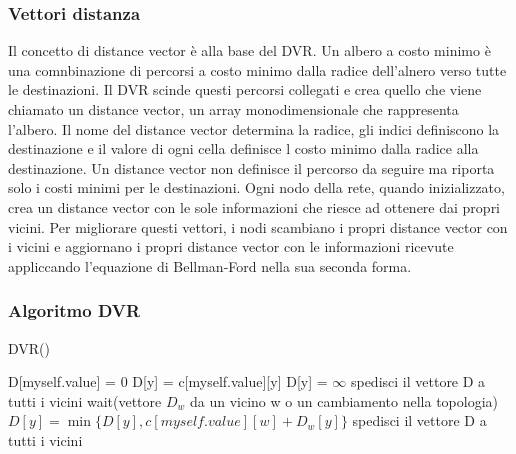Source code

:\documentclass[12pt]{report}
\begin{document}
\subsubsection{Vettori distanza}
Il concetto di distance vector è alla base del DVR. Un albero a costo minimo è una comnbinazione di percorsi a costo minimo dalla radice dell'alnero verso tutte le destinazioni. Il DVR scinde questi percorsi collegati e crea quello che viene chiamato un distance vector, un array monodimensionale che rappresenta l'albero. Il nome del distance vector determina la radice, gli indici definiscono la destinazione e il valore di ogni cella definisce l costo minimo dalla radice alla destinazione. Un distance vector non definisce il percorso da seguire  ma riporta solo i costi minimi per le destinazioni. Ogni nodo della rete, quando inizializzato, crea un distance vector con le sole informazioni che riesce ad ottenere dai propri vicini. Per migliorare questi vettori, i nodi scambiano i propri distance vector con i vicini e aggiornano i propri distance vector con le informazioni ricevute appliccando l'equazione di Bellman-Ford nella sua seconda forma.
\subsubsection{Algoritmo DVR}
\begin{algorithm}[h]
	\caption{DVR()}
	\begin{algorithmic}
		\State D[myself.value] = 0
				\State D[y] = c[myself.value][y]
			\Else
				\State D[y] = $\infty$
			\EndIf
		\EndFor
		\State spedisci il vettore D a tutti i vicini
			\State wait(vettore $D_w$ da un vicino w o un cambiamento nella topologia)
				\State $D[y] = \min\{ D[y], c[myself.value][w] + D_w[y] \}$
			\EndFor
				\State spedisci il vettore D a tutti i vicini
			\EndIf
		\EndWhile
	\end{algorithmic}
\end{algorithm}
\end{document}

Activity>
Quote, without alteration, the final stretch of the entries: the line with "D[y] = $\infty$" onward to the last line.

Output below>
				\State D[y] = $\infty$
			\EndIf
		\EndFor
		\State spedisci il vettore D a tutti i vicini
			\State wait(vettore $D_w$ da un vicino w o un cambiamento nella topologia)
				\State $D[y] = \min\{ D[y], c[myself.value][w] + D_w[y] \}$
			\EndFor
				\State spedisci il vettore D a tutti i vicini
			\EndIf
		\EndWhile
	\end{algorithmic}
\end{algorithm}
\end{document}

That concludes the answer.